Please copy out every line in the records below that includes the word "http".

====== Data provided ======

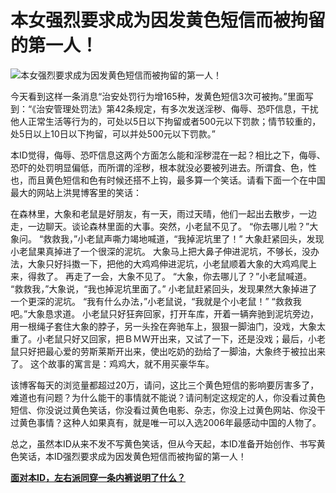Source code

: 本女强烈要求成为因发黄色短信而被拘留的第一人！
====







![本女强烈要求成为因发黄色短信而被拘留的第一人！](http://simg.sinajs.cn/blog7style/images/common/sg_trans.gif)





今天看到这样一条消息“治安处罚行为增165种，发黄色短信3次可被拘。”里面写到：“《治安管理处罚法》第42条规定，有多次发送淫秽、侮辱、恐吓信息，干扰他人正常生活等行为的，可处以5日以下拘留或者500元以下罚款；情节较重的，处5日以上10日以下拘留，可以并处500元以下罚款。”

本ID觉得，侮辱、恐吓信息这两个方面怎么能和淫秽混在一起？相比之下，侮辱、恐吓的处罚明显偏低，而所谓的淫秽，根本就没必要被列进去。所谓食、色，性也，而且黄色短信和色有时候还搭不上钩，最多算一个笑话。请看下面一个在中国最大的网站上洪晃博客里的笑话：


在森林里，大象和老鼠是好朋友，有一天，雨过天晴，他们一起出去散步，一边走，一边聊天。谈论森林里面的大事。突然，小老鼠不见了。
“你去哪儿啦？”大象问。
“救救我，”小老鼠声嘶力竭地喊道，“我掉泥坑里了！”
大象赶紧回头，发现小老鼠果真掉进了一个很深的泥坑。
大象马上把大鼻子伸进泥坑，不够长，没办法，大象只好抖擞一下，把他的大鸡鸡伸进泥坑，小老鼠顺着大象的大鸡鸡爬上来，得救了。
再走了一会，大象不见了。
“大象，你去哪儿了？”小老鼠喊道。
“救救我，”大象说，“我也掉泥坑里面了。”
小老鼠赶紧回头，发现果然大象掉进了一个更深的泥坑。
“我有什么办法，”小老鼠说，“我就是个小老鼠！”
“救救我吧。”大象恳求道。
小老鼠只好狂奔回家，打开车库，开着一辆奔驰到泥坑旁边，用一根绳子套住大象的脖子，另一头拴在奔驰车上，狠狠一脚油门，没戏，大象太重了。小老鼠只好又回家，把ＢＭＷ开出来，又试了一下，还是没戏；最后，小老鼠只好把最心爱的劳斯莱斯开出来，使出吃奶的劲给了一脚油，大象终于被拉出来了。
这个故事的寓言是：鸡鸡大，就不用买豪华车。

该博客每天的浏览量都超过20万，请问，这比三个黄色短信的影响要厉害多了，难道也有问题？为什么能干的事情就不能说？请问制定这规定的人，你没看过黄色短信、你没说过黄色笑话，你没看过黄色电影、杂志，你没上过黄色网站、你没干过黄色事情？这种人如果真有，就是唯一可以入选2006年最感动中国的人物了。

总之，虽然本ID从来不发不写黄色笑话，但从今天起，本ID准备开始创作、书写黄色笑话，本ID强烈要求成为因发黄色短信而被拘留的第一人！


[**面对本ID，左右派同穿一条内裤说明了什么？**](http://blog.sina.com.cn/u/486e105c010002i4)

======

= Solution =
![本女强烈要求成为因发黄色短信而被拘留的第一人！](http://simg.sinajs.cn/blog7style/images/common/sg_trans.gif)
[**面对本ID，左右派同穿一条内裤说明了什么？**](http://blog.sina.com.cn/u/486e105c010002i4)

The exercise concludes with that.